What you should do
Below are records. Copy every line with "used" in it.

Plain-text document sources
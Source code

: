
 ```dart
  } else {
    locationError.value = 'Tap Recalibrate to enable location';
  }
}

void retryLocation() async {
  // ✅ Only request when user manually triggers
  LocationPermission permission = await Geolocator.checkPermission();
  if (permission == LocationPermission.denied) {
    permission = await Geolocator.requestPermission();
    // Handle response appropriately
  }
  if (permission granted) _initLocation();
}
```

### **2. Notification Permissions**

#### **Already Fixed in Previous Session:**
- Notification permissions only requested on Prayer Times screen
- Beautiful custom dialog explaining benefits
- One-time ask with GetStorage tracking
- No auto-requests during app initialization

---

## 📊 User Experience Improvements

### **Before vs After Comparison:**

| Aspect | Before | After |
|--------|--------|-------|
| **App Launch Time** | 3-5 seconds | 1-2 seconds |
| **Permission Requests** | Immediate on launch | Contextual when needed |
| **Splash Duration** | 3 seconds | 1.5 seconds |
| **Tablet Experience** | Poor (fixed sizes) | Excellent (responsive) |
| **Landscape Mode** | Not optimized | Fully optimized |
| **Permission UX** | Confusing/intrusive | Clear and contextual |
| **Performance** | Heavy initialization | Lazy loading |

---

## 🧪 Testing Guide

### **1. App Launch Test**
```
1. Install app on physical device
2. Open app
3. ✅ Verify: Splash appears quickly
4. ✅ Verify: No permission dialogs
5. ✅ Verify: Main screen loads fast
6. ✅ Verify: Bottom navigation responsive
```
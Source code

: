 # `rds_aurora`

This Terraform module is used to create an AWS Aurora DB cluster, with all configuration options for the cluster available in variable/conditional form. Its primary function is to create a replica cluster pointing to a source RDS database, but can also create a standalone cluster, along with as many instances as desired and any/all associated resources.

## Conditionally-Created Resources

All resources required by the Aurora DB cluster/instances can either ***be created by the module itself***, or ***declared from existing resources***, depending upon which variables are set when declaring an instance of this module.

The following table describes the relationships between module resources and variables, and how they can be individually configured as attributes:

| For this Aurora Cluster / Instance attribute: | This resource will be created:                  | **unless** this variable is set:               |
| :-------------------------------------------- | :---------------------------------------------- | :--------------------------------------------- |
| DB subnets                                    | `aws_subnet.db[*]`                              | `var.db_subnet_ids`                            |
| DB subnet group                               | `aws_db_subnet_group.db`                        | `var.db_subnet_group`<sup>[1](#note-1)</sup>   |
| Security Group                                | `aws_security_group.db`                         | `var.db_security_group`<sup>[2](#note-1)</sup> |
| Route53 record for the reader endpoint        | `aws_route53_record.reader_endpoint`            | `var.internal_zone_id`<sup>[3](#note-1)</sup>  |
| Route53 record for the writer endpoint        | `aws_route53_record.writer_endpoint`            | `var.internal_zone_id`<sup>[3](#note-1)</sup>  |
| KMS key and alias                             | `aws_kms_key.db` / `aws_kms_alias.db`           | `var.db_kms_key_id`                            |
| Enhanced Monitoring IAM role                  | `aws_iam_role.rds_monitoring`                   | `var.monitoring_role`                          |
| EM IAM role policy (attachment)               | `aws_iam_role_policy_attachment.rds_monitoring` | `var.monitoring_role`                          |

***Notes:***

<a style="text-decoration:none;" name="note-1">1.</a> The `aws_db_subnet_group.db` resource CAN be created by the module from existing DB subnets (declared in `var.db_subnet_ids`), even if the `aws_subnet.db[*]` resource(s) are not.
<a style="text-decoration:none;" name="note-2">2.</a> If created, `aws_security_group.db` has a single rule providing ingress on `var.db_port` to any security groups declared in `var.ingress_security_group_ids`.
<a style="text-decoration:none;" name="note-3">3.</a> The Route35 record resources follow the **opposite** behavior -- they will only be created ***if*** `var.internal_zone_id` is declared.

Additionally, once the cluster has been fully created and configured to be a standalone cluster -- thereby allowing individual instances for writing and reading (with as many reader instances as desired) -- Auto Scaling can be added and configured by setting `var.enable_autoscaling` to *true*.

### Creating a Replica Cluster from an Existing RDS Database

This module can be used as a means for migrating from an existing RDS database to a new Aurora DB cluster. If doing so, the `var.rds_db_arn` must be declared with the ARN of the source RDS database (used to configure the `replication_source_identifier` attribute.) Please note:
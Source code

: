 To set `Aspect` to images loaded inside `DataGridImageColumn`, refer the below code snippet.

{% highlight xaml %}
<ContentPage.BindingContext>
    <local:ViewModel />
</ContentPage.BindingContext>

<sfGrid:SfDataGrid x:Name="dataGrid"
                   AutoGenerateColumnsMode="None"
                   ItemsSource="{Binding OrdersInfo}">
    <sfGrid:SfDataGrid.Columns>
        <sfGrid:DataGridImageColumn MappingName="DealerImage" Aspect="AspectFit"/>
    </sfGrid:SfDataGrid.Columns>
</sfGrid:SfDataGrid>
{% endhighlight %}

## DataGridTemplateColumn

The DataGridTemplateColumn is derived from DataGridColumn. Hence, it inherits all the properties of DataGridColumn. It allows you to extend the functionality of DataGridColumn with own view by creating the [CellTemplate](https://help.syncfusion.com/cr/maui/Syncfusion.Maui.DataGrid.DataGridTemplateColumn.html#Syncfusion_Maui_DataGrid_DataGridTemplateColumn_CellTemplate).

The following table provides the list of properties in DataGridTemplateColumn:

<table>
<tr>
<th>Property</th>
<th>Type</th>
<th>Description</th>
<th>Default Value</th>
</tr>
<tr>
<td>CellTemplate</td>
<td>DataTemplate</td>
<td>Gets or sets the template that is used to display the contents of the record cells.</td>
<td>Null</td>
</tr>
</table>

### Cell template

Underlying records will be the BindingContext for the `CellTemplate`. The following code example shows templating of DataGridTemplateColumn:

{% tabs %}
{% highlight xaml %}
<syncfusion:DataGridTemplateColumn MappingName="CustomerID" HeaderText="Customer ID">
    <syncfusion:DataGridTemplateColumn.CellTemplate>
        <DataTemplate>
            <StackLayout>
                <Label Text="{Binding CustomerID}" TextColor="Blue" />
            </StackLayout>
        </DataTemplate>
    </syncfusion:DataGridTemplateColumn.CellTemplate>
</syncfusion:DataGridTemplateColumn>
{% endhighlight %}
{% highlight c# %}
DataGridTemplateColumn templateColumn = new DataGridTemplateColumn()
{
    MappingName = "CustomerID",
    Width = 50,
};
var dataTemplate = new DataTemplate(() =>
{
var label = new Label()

Solution
This Terraform module is used to create an AWS Aurora DB cluster, with all configuration options for the cluster available in variable/conditional form. Its primary function is to create a replica cluster pointing to a source RDS database, but can also create a standalone cluster, along with as many instances as desired and any/all associated resources.
This module can be used as a means for migrating from an existing RDS database to a new Aurora DB cluster. If doing so, the `var.rds_db_arn` must be declared with the ARN of the source RDS database (used to configure the `replication_source_identifier` attribute.) Please note:
<td>Gets or sets the template that is used to display the contents of the record cells.</td>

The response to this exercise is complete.